Data library for material researchers
The FAIRmat consortium is creating a platform for FAIR research data in materials science
Terabytes of data: The aim of the FAIRmat consortium is not only to preserve the results and publications of materials research, but also the measurement data generated on the way there. In addition to avoiding redundant research by storing and providing these data, they shall also serve as a starting point for additional analyses by researchers.
In future, it will be possible for materials researchers to upload their experimental measurement data with just a few clicks: FAIRmat envisions a decentralised database that can be searched specifically for certain materials properties and is based on the FAIR standards. Measurement data in materials research are to be findable (F) as well as accessible (A). Moreover, data should be prepared to make them interoperable (I) and reusable (R) by researchers across different contexts.
A special trick: The platform can identify the type of code the researchers used to calculate their data and automatically puts it into a unitary form. Researchers familiar with NOMAD, the project’s predecessor, were already able to use this service to upload calculations.
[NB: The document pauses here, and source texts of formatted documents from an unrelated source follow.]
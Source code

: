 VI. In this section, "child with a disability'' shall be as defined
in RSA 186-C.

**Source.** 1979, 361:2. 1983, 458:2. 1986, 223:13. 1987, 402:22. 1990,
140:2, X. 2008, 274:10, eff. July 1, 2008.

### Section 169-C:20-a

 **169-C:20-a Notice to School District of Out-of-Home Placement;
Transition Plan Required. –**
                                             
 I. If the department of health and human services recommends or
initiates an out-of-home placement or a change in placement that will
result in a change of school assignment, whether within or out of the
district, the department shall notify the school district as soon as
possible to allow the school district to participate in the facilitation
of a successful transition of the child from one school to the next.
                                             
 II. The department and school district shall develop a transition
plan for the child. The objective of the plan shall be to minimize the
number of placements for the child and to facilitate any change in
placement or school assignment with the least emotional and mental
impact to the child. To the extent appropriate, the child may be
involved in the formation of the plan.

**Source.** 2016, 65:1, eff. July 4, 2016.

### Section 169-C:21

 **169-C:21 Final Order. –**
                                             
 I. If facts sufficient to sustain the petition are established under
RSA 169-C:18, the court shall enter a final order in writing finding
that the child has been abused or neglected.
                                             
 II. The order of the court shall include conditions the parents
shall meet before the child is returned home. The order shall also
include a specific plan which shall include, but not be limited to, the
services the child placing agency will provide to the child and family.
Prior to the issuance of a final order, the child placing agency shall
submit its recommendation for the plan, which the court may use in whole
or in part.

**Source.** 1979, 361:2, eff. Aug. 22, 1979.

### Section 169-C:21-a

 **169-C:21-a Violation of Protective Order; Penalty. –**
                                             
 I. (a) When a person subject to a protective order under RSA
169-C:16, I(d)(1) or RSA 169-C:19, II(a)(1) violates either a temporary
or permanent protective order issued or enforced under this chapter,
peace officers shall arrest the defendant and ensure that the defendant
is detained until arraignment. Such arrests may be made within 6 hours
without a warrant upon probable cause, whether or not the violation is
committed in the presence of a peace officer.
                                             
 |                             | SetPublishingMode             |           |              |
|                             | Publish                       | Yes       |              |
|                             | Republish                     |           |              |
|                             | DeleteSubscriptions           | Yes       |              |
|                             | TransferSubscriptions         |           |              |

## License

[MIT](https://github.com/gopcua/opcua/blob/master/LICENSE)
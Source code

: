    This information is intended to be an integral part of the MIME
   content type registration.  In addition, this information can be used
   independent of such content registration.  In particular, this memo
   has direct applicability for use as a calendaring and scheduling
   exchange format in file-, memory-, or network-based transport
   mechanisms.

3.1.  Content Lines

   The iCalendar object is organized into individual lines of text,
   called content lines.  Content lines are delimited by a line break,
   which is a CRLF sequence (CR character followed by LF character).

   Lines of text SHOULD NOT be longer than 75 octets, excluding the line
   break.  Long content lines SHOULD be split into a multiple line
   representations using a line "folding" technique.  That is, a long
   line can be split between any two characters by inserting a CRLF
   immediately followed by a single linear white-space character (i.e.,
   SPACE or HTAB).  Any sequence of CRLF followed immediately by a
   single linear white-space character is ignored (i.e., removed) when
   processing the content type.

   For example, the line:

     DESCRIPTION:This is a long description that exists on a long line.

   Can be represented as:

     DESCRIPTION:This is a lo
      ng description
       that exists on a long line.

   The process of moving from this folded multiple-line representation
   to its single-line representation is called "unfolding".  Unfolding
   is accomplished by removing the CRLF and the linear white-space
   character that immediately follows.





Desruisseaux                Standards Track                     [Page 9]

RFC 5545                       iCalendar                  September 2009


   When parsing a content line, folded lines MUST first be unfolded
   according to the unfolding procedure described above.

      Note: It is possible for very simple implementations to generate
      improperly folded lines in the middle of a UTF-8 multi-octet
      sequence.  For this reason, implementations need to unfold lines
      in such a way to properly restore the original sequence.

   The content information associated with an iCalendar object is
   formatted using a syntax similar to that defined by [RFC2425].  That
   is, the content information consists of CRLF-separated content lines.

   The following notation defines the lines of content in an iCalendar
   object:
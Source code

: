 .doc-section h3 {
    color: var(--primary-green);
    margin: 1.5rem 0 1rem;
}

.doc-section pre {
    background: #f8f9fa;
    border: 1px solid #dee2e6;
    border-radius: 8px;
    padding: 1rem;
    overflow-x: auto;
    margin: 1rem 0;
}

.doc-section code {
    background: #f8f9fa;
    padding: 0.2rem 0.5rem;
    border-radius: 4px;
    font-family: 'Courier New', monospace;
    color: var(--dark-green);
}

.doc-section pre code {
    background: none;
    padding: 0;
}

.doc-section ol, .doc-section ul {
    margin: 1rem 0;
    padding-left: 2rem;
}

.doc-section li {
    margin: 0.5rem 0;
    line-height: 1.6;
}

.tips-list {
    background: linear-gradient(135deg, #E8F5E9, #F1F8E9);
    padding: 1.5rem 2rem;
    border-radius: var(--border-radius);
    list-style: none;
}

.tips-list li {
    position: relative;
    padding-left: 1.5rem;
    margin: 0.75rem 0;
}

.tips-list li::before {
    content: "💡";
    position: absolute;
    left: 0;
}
Piece by piece, the FAIRmat team is now making similar things possible for experimental data. “Ultimately, anyone searching for and selecting materials on the platform based on certain criteria should be able to see what the whole world has measured or calculated on this topic,” explains Claudia Draxl, professor of physics at Humboldt-Universität zu Berlin and coordinator of the FAIRmat consortium.
But why is it so important that materials researchers prepare their measurement data and exchange it with each other? “When I calculate a material property on the computer or measure something – such as the conductivity or optical properties of a material – a lot of valuable information is generated on the way to the final result,” explains Claudia Draxl. “However, only a very small part of this is typically published.” Many calculations and experiments cannot be understood later if calculations, measurement conditions, and results are not reliably recorded, saved, and made available to others. Moreover, the unused data that some projects throw in the thrash might be the data gold for another with a different research question. Preserving data can thus help avoid duplicate measurements.
For its first five years, the consortium is planning to implement five experimental techniques and the production of samples in greater detail. In addition to parameter-free quantum mechanical calculations, they will also add classical simulations. “By doing so, we are laying the foundation and will then be able to scale up relatively easily to include other technologies,” says Claudia Draxl. “Lastly, this is a never-ending process because new experiments, techniques, measurement and analysis methods are added all the time.” The fact that the consortium feels emboldened to take on this colossal task is related to the great success of the previous project. "With the NOMAD laboratory, we already had ten years of experience in the collection and preparation of calculations. Colleagues from more experimental disciplines approached us again and again and asked whether this could not be extended to include experiments. The call from the National Research Data Infrastructure (NFDI), which funds FAIRmat, came at just the right time.”